**Task item:** Print the data that follows without changing a single word.
+ + + + +
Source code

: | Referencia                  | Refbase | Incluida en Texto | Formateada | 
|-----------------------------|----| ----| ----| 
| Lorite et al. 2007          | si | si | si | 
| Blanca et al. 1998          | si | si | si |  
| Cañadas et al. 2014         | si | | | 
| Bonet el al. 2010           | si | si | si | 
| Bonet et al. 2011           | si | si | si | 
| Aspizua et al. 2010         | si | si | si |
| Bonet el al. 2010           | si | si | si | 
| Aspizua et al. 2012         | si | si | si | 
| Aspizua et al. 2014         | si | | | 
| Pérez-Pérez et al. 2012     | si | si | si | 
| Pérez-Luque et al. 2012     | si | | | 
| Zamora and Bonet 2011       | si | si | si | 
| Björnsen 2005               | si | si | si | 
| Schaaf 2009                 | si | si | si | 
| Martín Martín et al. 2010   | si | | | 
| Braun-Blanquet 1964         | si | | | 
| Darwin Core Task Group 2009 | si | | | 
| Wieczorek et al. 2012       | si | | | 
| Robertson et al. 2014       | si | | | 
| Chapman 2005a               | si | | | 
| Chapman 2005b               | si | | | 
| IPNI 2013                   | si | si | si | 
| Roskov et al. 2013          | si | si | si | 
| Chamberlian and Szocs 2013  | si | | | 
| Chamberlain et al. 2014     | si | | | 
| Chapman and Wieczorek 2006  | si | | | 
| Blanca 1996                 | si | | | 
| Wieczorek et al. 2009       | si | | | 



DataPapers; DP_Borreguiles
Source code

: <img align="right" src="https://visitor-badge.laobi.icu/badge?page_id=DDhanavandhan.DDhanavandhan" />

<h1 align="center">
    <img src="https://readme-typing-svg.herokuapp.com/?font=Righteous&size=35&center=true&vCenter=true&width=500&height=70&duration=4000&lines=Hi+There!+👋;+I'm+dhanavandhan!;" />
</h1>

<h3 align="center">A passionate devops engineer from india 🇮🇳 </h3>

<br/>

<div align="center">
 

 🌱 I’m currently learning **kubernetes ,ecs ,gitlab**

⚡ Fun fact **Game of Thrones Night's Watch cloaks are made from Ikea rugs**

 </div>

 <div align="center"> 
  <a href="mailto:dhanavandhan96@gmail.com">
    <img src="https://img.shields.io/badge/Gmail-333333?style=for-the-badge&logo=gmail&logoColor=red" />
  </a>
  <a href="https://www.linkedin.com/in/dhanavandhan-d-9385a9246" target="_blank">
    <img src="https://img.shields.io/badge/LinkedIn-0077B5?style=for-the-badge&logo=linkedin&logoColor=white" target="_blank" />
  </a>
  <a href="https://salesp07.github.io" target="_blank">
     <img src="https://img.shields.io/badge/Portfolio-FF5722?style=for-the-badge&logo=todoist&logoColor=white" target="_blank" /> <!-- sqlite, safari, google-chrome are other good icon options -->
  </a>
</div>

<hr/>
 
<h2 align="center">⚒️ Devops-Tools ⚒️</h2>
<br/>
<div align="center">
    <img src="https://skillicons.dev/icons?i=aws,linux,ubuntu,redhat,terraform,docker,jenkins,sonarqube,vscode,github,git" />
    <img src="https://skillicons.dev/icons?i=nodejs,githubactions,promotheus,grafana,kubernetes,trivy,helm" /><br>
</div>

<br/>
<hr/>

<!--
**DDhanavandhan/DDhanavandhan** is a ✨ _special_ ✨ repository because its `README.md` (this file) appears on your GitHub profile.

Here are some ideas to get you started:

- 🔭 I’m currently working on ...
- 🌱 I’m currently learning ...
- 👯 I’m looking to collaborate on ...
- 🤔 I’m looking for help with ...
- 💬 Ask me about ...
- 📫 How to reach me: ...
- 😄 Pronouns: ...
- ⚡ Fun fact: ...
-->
+ + + + +
**Reply to the exercise:**
Source code

: | Referencia                  | Refbase | Incluida en Texto | Formateada | 
|-----------------------------|----| ----| ----| 
| Lorite et al. 2007          | si | si | si | 
| Blanca et al. 1998          | si | si | si |  
| Cañadas et al. 2014         | si | | | 
| Bonet el al. 2010           | si | si | si | 
| Bonet et al. 2011           | si | si | si | 
| Aspizua et al. 2010         | si | si | si |
| Bonet el al. 2010           | si | si | si | 
| Aspizua et al. 2012         | si | si | si | 
| Aspizua et al. 2014         | si | | | 
| Pérez-Pérez et al. 2012     | si | si | si | 
| Pérez-Luque et al. 2012     | si | | | 
| Zamora and Bonet 2011       | si | si | si | 
| Björnsen 2005               | si | si | si | 
| Schaaf 2009                 | si | si | si | 
| Martín Martín et al. 2010   | si | | | 
| Braun-Blanquet 1964         | si | | | 
| Darwin Core Task Group 2009 | si | | | 
| Wieczorek et al. 2012       | si | | | 
| Robertson et al. 2014       | si | | | 
| Chapman 2005a               | si | | | 
| Chapman 2005b               | si | | | 
| IPNI 2013                   | si | si | si | 
| Roskov et al. 2013          | si | si | si | 
| Chamberlian and Szocs 2013  | si | | | 
| Chamberlain et al. 2014     | si | | | 
| Chapman and Wieczorek 2006  | si | | | 
| Blanca 1996                 | si | | | 
| Wieczorek et al. 2009       | si | | | 



DataPapers; DP_Borreguiles
Source code

: <img align="right" src="https://visitor-badge.laobi.icu/badge?page_id=DDhanavandhan.DDhanavandhan" />

<h1 align="center">
    <img src="https://readme-typing-svg.herokuapp.com/?font=Righteous&size=35&center=true&vCenter=true&width=500&height=70&duration=4000&lines=Hi+There!+👋;+I'm+dhanavandhan!;" />
</h1>

<h3 align="center">A passionate devops engineer from india 🇮🇳 </h3>

<br/>

<div align="center">
 

 🌱 I’m currently learning **kubernetes ,ecs ,gitlab**

⚡ Fun fact **Game of Thrones Night's Watch cloaks are made from Ikea rugs**

 </div>

 <div align="center"> 
  <a href="mailto:dhanavandhan96@gmail.com">
    <img src="https://img.shields.io/badge/Gmail-333333?style=for-the-badge&logo=gmail&logoColor=red" />
  </a>
  <a href="https://www.linkedin.com/in/dhanavandhan-d-9385a9246" target="_blank">
    <img src="https://img.shields.io/badge/LinkedIn-0077B5?style=for-the-badge&logo=linkedin&logoColor=white" target="_blank" />
  </a>
  <a href="https://salesp07.github.io" target="_blank">
     <img src="https://img.shields.io/badge/Portfolio-FF5722?style=for-the-badge&logo=todoist&logoColor=white" target="_blank" /> <!-- sqlite, safari, google-chrome are other good icon options -->
  </a>
</div>

<hr/>
 
<h2 align="center">⚒️ Devops-Tools ⚒️</h2>
<br/>
<div align="center">
    <img src="https://skillicons.dev/icons?i=aws,linux,ubuntu,redhat,terraform,docker,jenkins,sonarqube,vscode,github,git" />
    <img src="https://skillicons.dev/icons?i=nodejs,githubactions,promotheus,grafana,kubernetes,trivy,helm" /><br>
</div>

<br/>
<hr/>

<!--
**DDhanavandhan/DDhanavandhan** is a ✨ _special_ ✨ repository because its `README.md` (this file) appears on your GitHub profile.

Here are some ideas to get you started:

- 🔭 I’m currently working on ...
- 🌱 I’m currently learning ...
- 👯 I’m looking to collaborate on ...
- 🤔 I’m looking for help with ...
- 💬 Ask me about ...
- 📫 How to reach me: ...
- 😄 Pronouns: ...
- ⚡ Fun fact: ...
-->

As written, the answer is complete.